问题描述:
There are n bulbs that are initially off. You first turn on all the bulbs. Then, you turn off every second bulb. On the third round, you toggle every third bulb (turning on if it's off or turning off if it's on). For the i-th round, you toggle every i bulb. For the n-th round, you only toggle the last bulb. Find how many bulbs are on after n rounds.
Example:
Input: 3 Output: 1 Explanation: At first, the three bulbs are [off, off, off]. After first round, the three bulbs are [on, on, on]. After second round, the three bulbs are [on, off, on]. After third round, the three bulbs are [on, off, off]. So you should return 1, because there is only one bulb is on.
解题思路:
一开始我想用bool值来表示是否开着灯,然后循环并且按要求开关,但是这里没有限制n的大小,我觉得可能会超时。

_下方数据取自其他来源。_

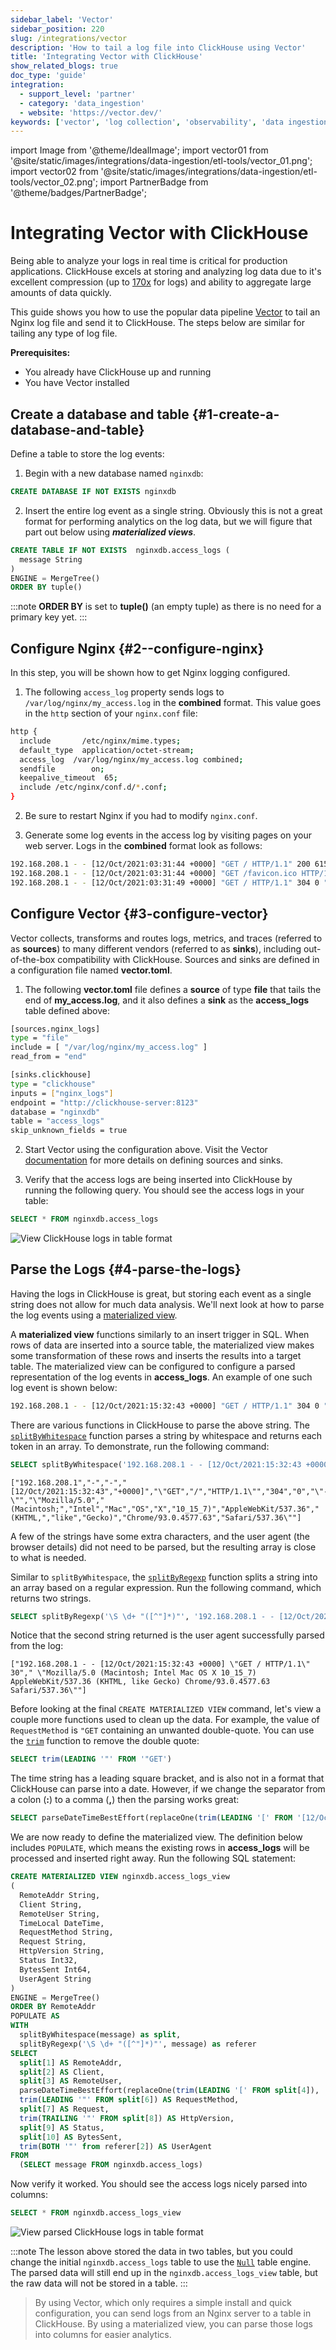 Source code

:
 ```yaml
---
sidebar_label: 'Vector'
sidebar_position: 220
slug: /integrations/vector
description: 'How to tail a log file into ClickHouse using Vector'
title: 'Integrating Vector with ClickHouse'
show_related_blogs: true
doc_type: 'guide'
integration:
  - support_level: 'partner'
  - category: 'data_ingestion'
  - website: 'https://vector.dev/'
keywords: ['vector', 'log collection', 'observability', 'data ingestion', 'pipeline']
---
```


import Image from '@theme/IdealImage';
import vector01 from '@site/static/images/integrations/data-ingestion/etl-tools/vector_01.png';
import vector02 from '@site/static/images/integrations/data-ingestion/etl-tools/vector_02.png';
import PartnerBadge from '@theme/badges/PartnerBadge';

# Integrating Vector with ClickHouse

<PartnerBadge/>

Being able to analyze your logs in real time is critical for production applications.
ClickHouse excels at storing and analyzing log data due to it's excellent compression (up to [170x](https://clickhouse.com/blog/log-compression-170x) for logs)
and ability to aggregate large amounts of data quickly.

This guide shows you how to use the popular data pipeline [Vector](https://vector.dev/docs/about/what-is-vector/) to tail an Nginx log file and send it to ClickHouse.
The steps below are similar for tailing any type of log file.

**Prerequisites:**
- You already have ClickHouse up and running
- You have Vector installed

<VerticalStepper headerLevel="h2">

## Create a database and table {#1-create-a-database-and-table}

Define a table to store the log events:

1. Begin with a new database named `nginxdb`:

```sql
CREATE DATABASE IF NOT EXISTS nginxdb
```

2. Insert the entire log event as a single string. Obviously this is not a great format for performing analytics on the log data, but we will figure that part out below using ***materialized views***.

```sql
CREATE TABLE IF NOT EXISTS  nginxdb.access_logs (
  message String
)
ENGINE = MergeTree()
ORDER BY tuple()
```

:::note
**ORDER BY** is set to **tuple()** (an empty tuple) as there is no need for a primary key yet.
:::

## Configure Nginx {#2--configure-nginx}

In this step, you will be shown how to get Nginx logging configured.

1. The following `access_log` property sends logs to `/var/log/nginx/my_access.log` in the **combined** format.
This value goes in the `http` section of your `nginx.conf` file:
    
```bash
http {
  include       /etc/nginx/mime.types;
  default_type  application/octet-stream;
  access_log  /var/log/nginx/my_access.log combined;
  sendfile        on;
  keepalive_timeout  65;
  include /etc/nginx/conf.d/*.conf;
}
```

2. Be sure to restart Nginx if you had to modify `nginx.conf`.

3. Generate some log events in the access log by visiting pages on your web server.
Logs in the **combined** format look as follows:

 ```bash
 192.168.208.1 - - [12/Oct/2021:03:31:44 +0000] "GET / HTTP/1.1" 200 615 "-" "Mozilla/5.0 (Macintosh; Intel Mac OS X 10_15_7) AppleWebKit/537.36 (KHTML, like Gecko) Chrome/93.0.4577.63 Safari/537.36"
 192.168.208.1 - - [12/Oct/2021:03:31:44 +0000] "GET /favicon.ico HTTP/1.1" 404 555 "http://localhost/" "Mozilla/5.0 (Macintosh; Intel Mac OS X 10_15_7) AppleWebKit/537.36 (KHTML, like Gecko) Chrome/93.0.4577.63 Safari/537.36"
 192.168.208.1 - - [12/Oct/2021:03:31:49 +0000] "GET / HTTP/1.1" 304 0 "-" "Mozilla/5.0 (Macintosh; Intel Mac OS X 10_15_7) AppleWebKit/537.36 (KHTML, like Gecko) Chrome/93.0.4577.63 Safari/537.36"
 ```

## Configure Vector {#3-configure-vector}

Vector collects, transforms and routes logs, metrics, and traces (referred to as **sources**) to many different vendors (referred to as **sinks**), including out-of-the-box compatibility with ClickHouse.
Sources and sinks are defined in a configuration file named **vector.toml**.

1. The following **vector.toml** file defines a **source** of type **file** that tails the end of **my_access.log**, and it also defines a **sink** as the **access_logs** table defined above:

```bash
[sources.nginx_logs]
type = "file"
include = [ "/var/log/nginx/my_access.log" ]
read_from = "end"

[sinks.clickhouse]
type = "clickhouse"
inputs = ["nginx_logs"]
endpoint = "http://clickhouse-server:8123"
database = "nginxdb"
table = "access_logs"
skip_unknown_fields = true
```

2. Start Vector using the configuration above. Visit the Vector [documentation](https://vector.dev/docs/) for more details on defining sources and sinks.

3. Verify that the access logs are being inserted into ClickHouse by running the following query. You should see the access logs in your table:

```sql
SELECT * FROM nginxdb.access_logs
```

<Image img={vector01} size="lg" border alt="View ClickHouse logs in table format" />

## Parse the Logs {#4-parse-the-logs}

Having the logs in ClickHouse is great, but storing each event as a single string does not allow for much data analysis.
We'll next look at how to parse the log events using a [materialized view](/materialized-view/incremental-materialized-view).

A **materialized view** functions similarly to an insert trigger in SQL. When rows of data are inserted into a source table, the materialized view makes some transformation of these rows and inserts the results into a target table.
The materialized view can be configured to configure a parsed representation of the log events in **access_logs**.
An example of one such log event is shown below:

```bash
192.168.208.1 - - [12/Oct/2021:15:32:43 +0000] "GET / HTTP/1.1" 304 0 "-" "Mozilla/5.0 (Macintosh; Intel Mac OS X 10_15_7) AppleWebKit/537.36 (KHTML, like Gecko) Chrome/93.0.4577.63 Safari/537.36"
```

There are various functions in ClickHouse to parse the above string. The [`splitByWhitespace`](/sql-reference/functions/splitting-merging-functions#splitByWhitespace) function parses a string by whitespace and returns each token in an array.
To demonstrate, run the following command:

```sql title="Query"
SELECT splitByWhitespace('192.168.208.1 - - [12/Oct/2021:15:32:43 +0000] "GET / HTTP/1.1" 304 0 "-" "Mozilla/5.0 (Macintosh; Intel Mac OS X 10_15_7) AppleWebKit/537.36 (KHTML, like Gecko) Chrome/93.0.4577.63 Safari/537.36"')
```

```text title="Response"
["192.168.208.1","-","-","[12/Oct/2021:15:32:43","+0000]","\"GET","/","HTTP/1.1\"","304","0","\"-\"","\"Mozilla/5.0","(Macintosh;","Intel","Mac","OS","X","10_15_7)","AppleWebKit/537.36","(KHTML,","like","Gecko)","Chrome/93.0.4577.63","Safari/537.36\""]
```

A few of the strings have some extra characters, and the user agent (the browser details) did not need to be parsed, but
the resulting array is close to what is needed.

Similar to `splitByWhitespace`, the [`splitByRegexp`](/sql-reference/functions/splitting-merging-functions#splitByRegexp) function splits a string into an array based on a regular expression.
Run the following command, which returns two strings.

```sql
SELECT splitByRegexp('\S \d+ "([^"]*)"', '192.168.208.1 - - [12/Oct/2021:15:32:43 +0000] "GET / HTTP/1.1" 304 0 "-" "Mozilla/5.0 (Macintosh; Intel Mac OS X 10_15_7) AppleWebKit/537.36 (KHTML, like Gecko) Chrome/93.0.4577.63 Safari/537.36"')
```

Notice that the second string returned is the user agent successfully parsed from the log:

```text
["192.168.208.1 - - [12/Oct/2021:15:32:43 +0000] \"GET / HTTP/1.1\" 30"," \"Mozilla/5.0 (Macintosh; Intel Mac OS X 10_15_7) AppleWebKit/537.36 (KHTML, like Gecko) Chrome/93.0.4577.63 Safari/537.36\""]
```

Before looking at the final `CREATE MATERIALIZED VIEW` command, let's view a couple more functions used to clean up the data.
For example, the value of `RequestMethod` is `"GET` containing an unwanted double-quote.
You can use the [`trim`](/sql-reference/functions/string-functions#trim) function to remove the double quote:

```sql
SELECT trim(LEADING '"' FROM '"GET')
```

The time string has a leading square bracket, and is also not in a format that ClickHouse can parse into a date.
However, if we change the separator from a colon (**:**) to a comma (**,**) then the parsing works great:

```sql
SELECT parseDateTimeBestEffort(replaceOne(trim(LEADING '[' FROM '[12/Oct/2021:15:32:43'), ':', ' '))
```

We are now ready to define the materialized view.
The definition below includes `POPULATE`, which means the existing rows in **access_logs** will be processed and inserted right away.
Run the following SQL statement:

```sql
CREATE MATERIALIZED VIEW nginxdb.access_logs_view
(
  RemoteAddr String,
  Client String,
  RemoteUser String,
  TimeLocal DateTime,
  RequestMethod String,
  Request String,
  HttpVersion String,
  Status Int32,
  BytesSent Int64,
  UserAgent String
)
ENGINE = MergeTree()
ORDER BY RemoteAddr
POPULATE AS
WITH
  splitByWhitespace(message) as split,
  splitByRegexp('\S \d+ "([^"]*)"', message) as referer
SELECT
  split[1] AS RemoteAddr,
  split[2] AS Client,
  split[3] AS RemoteUser,
  parseDateTimeBestEffort(replaceOne(trim(LEADING '[' FROM split[4]), ':', ' ')) AS TimeLocal,
  trim(LEADING '"' FROM split[6]) AS RequestMethod,
  split[7] AS Request,
  trim(TRAILING '"' FROM split[8]) AS HttpVersion,
  split[9] AS Status,
  split[10] AS BytesSent,
  trim(BOTH '"' from referer[2]) AS UserAgent
FROM
  (SELECT message FROM nginxdb.access_logs)
```

Now verify it worked.
You should see the access logs nicely parsed into columns:

```sql
SELECT * FROM nginxdb.access_logs_view
```

<Image img={vector02} size="lg" border alt="View parsed ClickHouse logs in table format" />

:::note
The lesson above stored the data in two tables, but you could change the initial `nginxdb.access_logs` table to use the [`Null`](/engines/table-engines/special/null) table engine.
The parsed data will still end up in the `nginxdb.access_logs_view` table, but the raw data will not be stored in a table.
:::

</VerticalStepper>

> By using Vector, which only requires a simple install and quick configuration, you can send logs from an Nginx server to a table in ClickHouse. By using a materialized view, you can parse those logs into columns for easier analytics.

然后我点开了tag,发现是math,果然,事情没有那么简单ಠ_ಠ
开关规则是在第i次将每i个灯的状态调反。
i = 1时,所有灯都调反
i = 2时,所有2的倍数的灯都状态置反
i = 3时,所有3的倍数的灯都状态置反
灯1: 1 2 3
灯2: 2
灯3: 3
2的因子:1, 2
3的因子:1,3
若有灯4: 改变该灯的i为1 2 4
1*4 = 4 2*2 = 2
所以平方数是亮着的,因为他们会有一个x2的因子对,这时只能改变一次。
代码:
class Solution { public: int bulbSwitch(int n) { int ret = 1; while(ret*ret <= n) ret++; return ret-1; } };